Following these three “heavy hitters”, the day continued with speakers examining how our built form encourages or restricts creativity, opportunities for digital engagement and immersion, how skills and knowledge development affects creative careers and how structures of support might need to change.
Kate Schaffer spoke to the precarity of the creative artist and how inherently unsafe a lot of the industry is, for various reasons. Kate invited all of us to participate in a survey to help work out how Creative Australia can improve working conditions and safety for all creative artists in Australia through a new website creativeworkplaces.gov.au.

Photo: Mikayla Compton
Most of the speakers agreed on one thing: the future won’t be built in silos. With digital realms, AI and audience engagement changing rapidly, connection between disciplines and collaboration between creative communities will drive the flexibility of creative and artistic sectors.
Kate Fielding from A New Approach, Australia’s national culture think tank argued for a national arts and culture strategy that sat outside of politics, centring the role of arts and culture as vital to national identity, culture and intercultural/intergenerational reflection and connection.
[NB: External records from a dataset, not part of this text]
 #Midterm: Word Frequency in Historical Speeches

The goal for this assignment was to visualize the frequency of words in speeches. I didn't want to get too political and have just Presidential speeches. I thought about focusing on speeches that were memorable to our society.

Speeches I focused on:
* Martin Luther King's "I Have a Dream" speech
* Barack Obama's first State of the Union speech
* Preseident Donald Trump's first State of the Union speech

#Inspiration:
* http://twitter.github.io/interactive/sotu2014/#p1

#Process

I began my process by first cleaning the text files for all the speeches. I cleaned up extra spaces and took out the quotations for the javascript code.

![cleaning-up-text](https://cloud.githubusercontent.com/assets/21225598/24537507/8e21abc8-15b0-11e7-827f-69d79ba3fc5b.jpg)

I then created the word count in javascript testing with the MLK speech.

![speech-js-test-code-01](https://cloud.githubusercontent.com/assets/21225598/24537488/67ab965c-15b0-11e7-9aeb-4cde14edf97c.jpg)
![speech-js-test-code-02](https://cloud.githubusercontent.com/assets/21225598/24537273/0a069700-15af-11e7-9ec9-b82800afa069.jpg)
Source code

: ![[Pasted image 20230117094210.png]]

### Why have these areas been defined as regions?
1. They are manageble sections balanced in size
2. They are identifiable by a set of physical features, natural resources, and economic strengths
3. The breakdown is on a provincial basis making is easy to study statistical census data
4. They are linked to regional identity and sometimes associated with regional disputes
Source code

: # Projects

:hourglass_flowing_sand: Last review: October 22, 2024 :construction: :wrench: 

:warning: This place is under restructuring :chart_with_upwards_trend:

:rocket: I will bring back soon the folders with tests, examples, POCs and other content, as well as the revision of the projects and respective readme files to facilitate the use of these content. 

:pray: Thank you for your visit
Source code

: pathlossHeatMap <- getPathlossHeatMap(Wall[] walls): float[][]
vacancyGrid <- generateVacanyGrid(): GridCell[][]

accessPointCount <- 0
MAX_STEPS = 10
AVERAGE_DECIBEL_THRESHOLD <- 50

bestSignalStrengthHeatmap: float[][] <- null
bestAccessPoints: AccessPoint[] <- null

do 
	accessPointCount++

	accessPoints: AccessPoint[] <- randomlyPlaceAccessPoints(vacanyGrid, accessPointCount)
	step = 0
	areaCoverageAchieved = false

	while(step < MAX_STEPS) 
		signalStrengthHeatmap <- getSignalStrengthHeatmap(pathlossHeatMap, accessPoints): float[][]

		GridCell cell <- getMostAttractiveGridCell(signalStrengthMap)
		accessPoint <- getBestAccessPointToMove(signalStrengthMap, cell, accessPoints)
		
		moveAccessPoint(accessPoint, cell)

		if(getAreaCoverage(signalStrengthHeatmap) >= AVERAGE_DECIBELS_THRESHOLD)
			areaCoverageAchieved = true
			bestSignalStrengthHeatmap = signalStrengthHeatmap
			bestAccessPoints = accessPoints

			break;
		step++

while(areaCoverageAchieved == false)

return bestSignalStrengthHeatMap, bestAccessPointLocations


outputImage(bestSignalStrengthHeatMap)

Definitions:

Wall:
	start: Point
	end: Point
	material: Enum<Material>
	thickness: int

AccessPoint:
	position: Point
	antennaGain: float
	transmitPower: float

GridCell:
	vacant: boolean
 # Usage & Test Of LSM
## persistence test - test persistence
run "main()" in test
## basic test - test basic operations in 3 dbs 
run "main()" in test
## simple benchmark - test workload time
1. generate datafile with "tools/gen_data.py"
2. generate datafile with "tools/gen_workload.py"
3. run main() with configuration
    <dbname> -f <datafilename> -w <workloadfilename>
Dr Nikki Miller from WA’s Dept of Creative Industries outlined the creative industries action plan, focusing on young people and tertiary creative futures courses.
Oron Catts of UWA argued against the prevailing opinions of the arts being an economic driver of productivity advocating for ‘the usefulness of useless knowledge’. Using his research and experience, focussing on the art of life and death and ingesting art, I understood that the implications of his intervention was to challenge the notion that only ‘productive’ art should be supported. Art is more than a career option and an industry that contributes to GDP growth. Art shouldn’t have to prove its dollar value.

Photo: Mikayla Compton
The day finished with a story. Sean Lee told us the story of the website design company in Korea in 2009 that made a business decision to move into immersive tech. After a series of successes and failures over the next 15 years his company d’strict is now at the cutting edge of immense digital screen technology at the intersection of advertising, public art and public engagement. The extraordinary projects that they have designed and installed in recent years have created visual impact, profound conversations and made lots of money. However, when the cutting edge tech is the substance of the work, you always have to be looking over your shoulder at your competitors just about to overtake or overwhelm you.
Hannah Matthews, director of PICA has a different approach with Boorda Yeyi – Future Now – a funded three year immersive arts program which supports artists to explore and extend their practice through technology. Michael Jalaru Torres from Broome in the Kimberley is exploring traditional stories of the moon and tides working with Michael Ovens to develop a VR headset experience. As Claire Evans of Junior Major states – S1:T2
Story first, tech second. Artists determine the nature of the artistic interaction, the effect they are attempting to achieve and the stories they wish to tell. The technology is simply another tool to help the artist.